WARNING: I, Nathan, just wrote this up as a braindump and I haven’t even seen the Sapling Spec yet! So don’t treat this as anything but a completely tentative proposal.

Proposal for Sapling Consensus Rules:

Have we begun to specify the high-level consensus rules for the Sapling protocol?

Here’s my attempt at requirements and strawman design to clarify this conversation. A better home for this, if it doesn’t yet exist elsewhere, is probably in a ZIP or the Sapling Spec.

Terminology:

  • Sapling Consensus Protocol: The entire consensus protocol ruleset from the point of Sapling activation until the subsequent protocol activation.
  • Sapling Proof: Either a Sapling Input or Sapling Output proof.
  • Sprout Proof: A proof using the Sprout circuit construction.
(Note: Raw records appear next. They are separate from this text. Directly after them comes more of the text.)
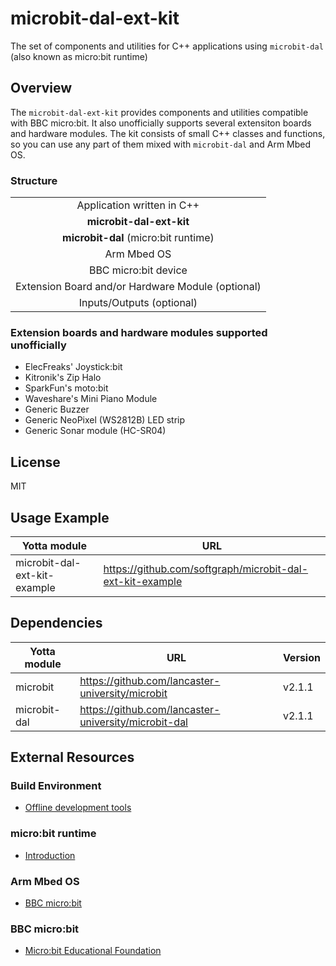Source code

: 
# microbit-dal-ext-kit

The set of components and utilities for C++ applications using `microbit-dal` (also known as micro:bit runtime)

## Overview

The `microbit-dal-ext-kit` provides components and utilities compatible with BBC micro:bit. It also unofficially supports several extensiton boards and hardware modules. The kit consists of small C++ classes and functions, so you can use any part of them mixed with `microbit-dal` and Arm Mbed OS.

### Structure

<table>
<tr><td align="center">Application written in C++</td></tr>
<tr><td align="center"><b>microbit-dal-ext-kit</b></td></tr>
<tr><td align="center"><b>microbit-dal</b> (micro:bit runtime)</td></tr>
<tr><td align="center">Arm Mbed OS</td></tr>
<tr><td align="center" >BBC micro:bit device</td></tr>
<tr><td align="center">Extension Board and/or Hardware Module (optional)</td></tr>
<tr><td align="center">Inputs/Outputs (optional)</td></tr>
</table>

### Extension boards and hardware modules supported unofficially

+ ElecFreaks' Joystick:bit
+ Kitronik's Zip Halo
+ SparkFun's moto:bit
+ Waveshare's Mini Piano Module
+ Generic Buzzer
+ Generic NeoPixel (WS2812B) LED strip
+ Generic Sonar module (HC-SR04)

## License

MIT

## Usage Example

Yotta module | URL
------------ | ---
microbit-dal-ext-kit-example | https://github.com/softgraph/microbit-dal-ext-kit-example

## Dependencies

Yotta module | URL | Version
------------ | --- | -------
microbit     | https://github.com/lancaster-university/microbit     | v2.1.1
microbit-dal | https://github.com/lancaster-university/microbit-dal | v2.1.1

## External Resources

### Build Environment

+ [Offline development tools](https://lancaster-university.github.io/microbit-docs/offline-toolchains/)

### micro:bit runtime

+ [Introduction](https://lancaster-university.github.io/microbit-docs/)

### Arm Mbed OS

+ [BBC micro:bit](https://os.mbed.com/platforms/Microbit/)

### BBC micro:bit

+ [Micro:bit Educational Foundation](https://microbit.org)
More specifically: Sprout/PGHR13 vs Sprout/Groth16tweaked-Jubjub-PowersOfTau
  • Z1 Address: A shielded address for the Sprout circuit. (As of today, the only version of z-addr.)
  • Z2 Address: A shielded address for the Sapling circuit construction. (Tangent: The same address format may also be used in distinct future circuits.)
  • This ticket comment introduces these new field names:
  • vsaplingin - a vector of Sapling Input Proofs.
  • vpub_new_sapling - a field associated with each Sapling Input Proof analogous to vpub_new for Sprout Proofs.
  • vsaplingout - a vector of Sapling Output Proofs.
  • vpub_old_sapling - a field associated with each Sapling Output Proof analogous to vpub_old for Sprout Proofs.
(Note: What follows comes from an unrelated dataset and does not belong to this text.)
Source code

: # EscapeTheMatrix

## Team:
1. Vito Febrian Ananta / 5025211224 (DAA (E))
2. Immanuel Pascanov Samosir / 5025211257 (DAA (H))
Sapling Protocol Consensus Requirements:

  • R1. Transparent Transfers Unchanged: There are no significant changes to transparent transfer functionality as compared to the Overwinter consensus rules.
  • R2. Z1 Receive: Transferring funds into a Z1 address is (still) possible using a Sprout Proof.
  • R3. Z1 Send: Transferring funds out of a Z1 address is (still) possible using a Sprout Proof.
  • R4. Z2 Receive: Transferring funds into a Z2 address is possible with a Sapling Output Proof.
  • R5. Z2 Send: Transferring funds out of a Z2 address is possible with a Sapling Input Proof.
  • R6. Transparent Balance Equation: The transparent value flowing into the transaction must equal the transparent value flowing out:
  • the sum of ZEC coming from all transparent inputs via vin, Sprout deshielding from the vpub_new fields within vjoinsplit, and Sapling deshielding funds from the vpub_new_sapling fields within vsaplingin, MINUS
  • the sum of ZEC coming going to transparent outputs via vout, Sprout shielding into the vpub_old fields within vjoinsplit, Sapling shielding into the vpub_new_sapling fields within vsaplingin, and finally the transparent transaction fee
  • is exactly zero.
  • R7. Sprout Balance Equation: The total value flowing into Sprout proofs within a transaction must equal the total value flowing our of Sprout proofs within that transaction:
  • the sum of ZEC coming from shielded Sprout input notes and vpub_old fields for all of vjoinsplit, MINUS
  • the sum of ZEC going to shielded Sprout output notes and vpub_new fields for all of vjoinsplit.
  • is exactly zero
  • R8. Sapling Balance Equation: The total value flowing into Sapling proofs within a transaction must equal the total value flowing our of Sapling proofs within that transaction:
  • the sum of ZEC coming from shielded Sapling input notes and vpub_old_sapling fields for all of vsaplingin, MINUS
  • the sum of ZEC going to shielded Sapling output notes and vpub_new_sapling fields for all of vsaplingout
  • is exactly zero.
  • R9. Mandatory Transparency Across Z1↔Z2 Transfers: Only R6 allows transfer of value from Z1 addresses to/from Z2 addresses. There is no blinding or hiding available for transferring across address types.

Notes:

  • I’m anxious about specifying R6, R7, and R8 correctly.
  • R8 is deliberately only about the whole of all Sapling proofs within a transaction, so it allows blinded value carries between proofs within the Sapling vsaplingin/out vectors.
  • I’m not familiar with Sapling yet, so I’m doing a lot of guesswork about the outside interface.